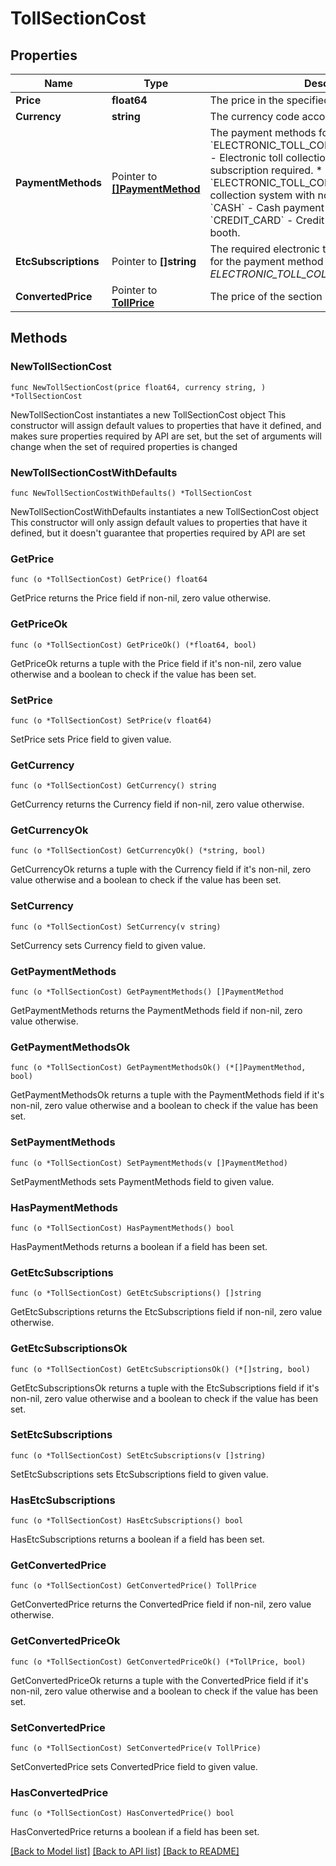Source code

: # TollSectionCost

## Properties

Name | Type | Description | Notes
------------ | ------------- | ------------- | -------------
**Price** | **float64** | The price in the specified currency. | 
**Currency** | **string** | The currency code according to [ISO 4217](https://en.wikipedia.org/wiki/ISO_4217). | 
**PaymentMethods** | Pointer to [**[]PaymentMethod**](PaymentMethod.md) | The payment methods for toll costs.    * &#x60;ELECTRONIC_TOLL_COLLECTION_SUBSCRIPTION&#x60; - Electronic toll collection system with a subscription required.    * &#x60;ELECTRONIC_TOLL_COLLECTION&#x60; - Electronic toll collection system with no subscription required.    * &#x60;CASH&#x60; - Cash payment at a toll booth.    * &#x60;CREDIT_CARD&#x60; - Credit card payment at a toll booth. | [optional] 
**EtcSubscriptions** | Pointer to **[]string** | The required electronic toll collection subscriptions for the payment method _ELECTRONIC_TOLL_COLLECTION_SUBSCRIPTION_. | [optional] 
**ConvertedPrice** | Pointer to [**TollPrice**](TollPrice.md) | The price of the section in the converted currency. | [optional] 

## Methods

### NewTollSectionCost

`func NewTollSectionCost(price float64, currency string, ) *TollSectionCost`

NewTollSectionCost instantiates a new TollSectionCost object
This constructor will assign default values to properties that have it defined,
and makes sure properties required by API are set, but the set of arguments
will change when the set of required properties is changed

### NewTollSectionCostWithDefaults

`func NewTollSectionCostWithDefaults() *TollSectionCost`

NewTollSectionCostWithDefaults instantiates a new TollSectionCost object
This constructor will only assign default values to properties that have it defined,
but it doesn't guarantee that properties required by API are set

### GetPrice

`func (o *TollSectionCost) GetPrice() float64`

GetPrice returns the Price field if non-nil, zero value otherwise.

### GetPriceOk

`func (o *TollSectionCost) GetPriceOk() (*float64, bool)`

GetPriceOk returns a tuple with the Price field if it's non-nil, zero value otherwise
and a boolean to check if the value has been set.

### SetPrice

`func (o *TollSectionCost) SetPrice(v float64)`

SetPrice sets Price field to given value.


### GetCurrency

`func (o *TollSectionCost) GetCurrency() string`

GetCurrency returns the Currency field if non-nil, zero value otherwise.

### GetCurrencyOk

`func (o *TollSectionCost) GetCurrencyOk() (*string, bool)`

GetCurrencyOk returns a tuple with the Currency field if it's non-nil, zero value otherwise
and a boolean to check if the value has been set.

### SetCurrency

`func (o *TollSectionCost) SetCurrency(v string)`

SetCurrency sets Currency field to given value.


### GetPaymentMethods

`func (o *TollSectionCost) GetPaymentMethods() []PaymentMethod`

GetPaymentMethods returns the PaymentMethods field if non-nil, zero value otherwise.

### GetPaymentMethodsOk

`func (o *TollSectionCost) GetPaymentMethodsOk() (*[]PaymentMethod, bool)`

GetPaymentMethodsOk returns a tuple with the PaymentMethods field if it's non-nil, zero value otherwise
and a boolean to check if the value has been set.

### SetPaymentMethods

`func (o *TollSectionCost) SetPaymentMethods(v []PaymentMethod)`

SetPaymentMethods sets PaymentMethods field to given value.

### HasPaymentMethods

`func (o *TollSectionCost) HasPaymentMethods() bool`

HasPaymentMethods returns a boolean if a field has been set.

### GetEtcSubscriptions

`func (o *TollSectionCost) GetEtcSubscriptions() []string`

GetEtcSubscriptions returns the EtcSubscriptions field if non-nil, zero value otherwise.

### GetEtcSubscriptionsOk

`func (o *TollSectionCost) GetEtcSubscriptionsOk() (*[]string, bool)`

GetEtcSubscriptionsOk returns a tuple with the EtcSubscriptions field if it's non-nil, zero value otherwise
and a boolean to check if the value has been set.

### SetEtcSubscriptions

`func (o *TollSectionCost) SetEtcSubscriptions(v []string)`

SetEtcSubscriptions sets EtcSubscriptions field to given value.

### HasEtcSubscriptions

`func (o *TollSectionCost) HasEtcSubscriptions() bool`

HasEtcSubscriptions returns a boolean if a field has been set.

### GetConvertedPrice

`func (o *TollSectionCost) GetConvertedPrice() TollPrice`

GetConvertedPrice returns the ConvertedPrice field if non-nil, zero value otherwise.

### GetConvertedPriceOk

`func (o *TollSectionCost) GetConvertedPriceOk() (*TollPrice, bool)`

GetConvertedPriceOk returns a tuple with the ConvertedPrice field if it's non-nil, zero value otherwise
and a boolean to check if the value has been set.

### SetConvertedPrice

`func (o *TollSectionCost) SetConvertedPrice(v TollPrice)`

SetConvertedPrice sets ConvertedPrice field to given value.

### HasConvertedPrice

`func (o *TollSectionCost) HasConvertedPrice() bool`

HasConvertedPrice returns a boolean if a field has been set.


[[Back to Model list]](../README.md#documentation-for-models) [[Back to API list]](../README.md#documentation-for-api-endpoints) [[Back to README]](../README.md)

» **Your goal**: Wherever the word "SetPrice" appears in the listing above, copy that line.

» **Task response**:
### SetPrice
`func (o *TollSectionCost) SetPrice(v float64)`
SetPrice sets Price field to given value.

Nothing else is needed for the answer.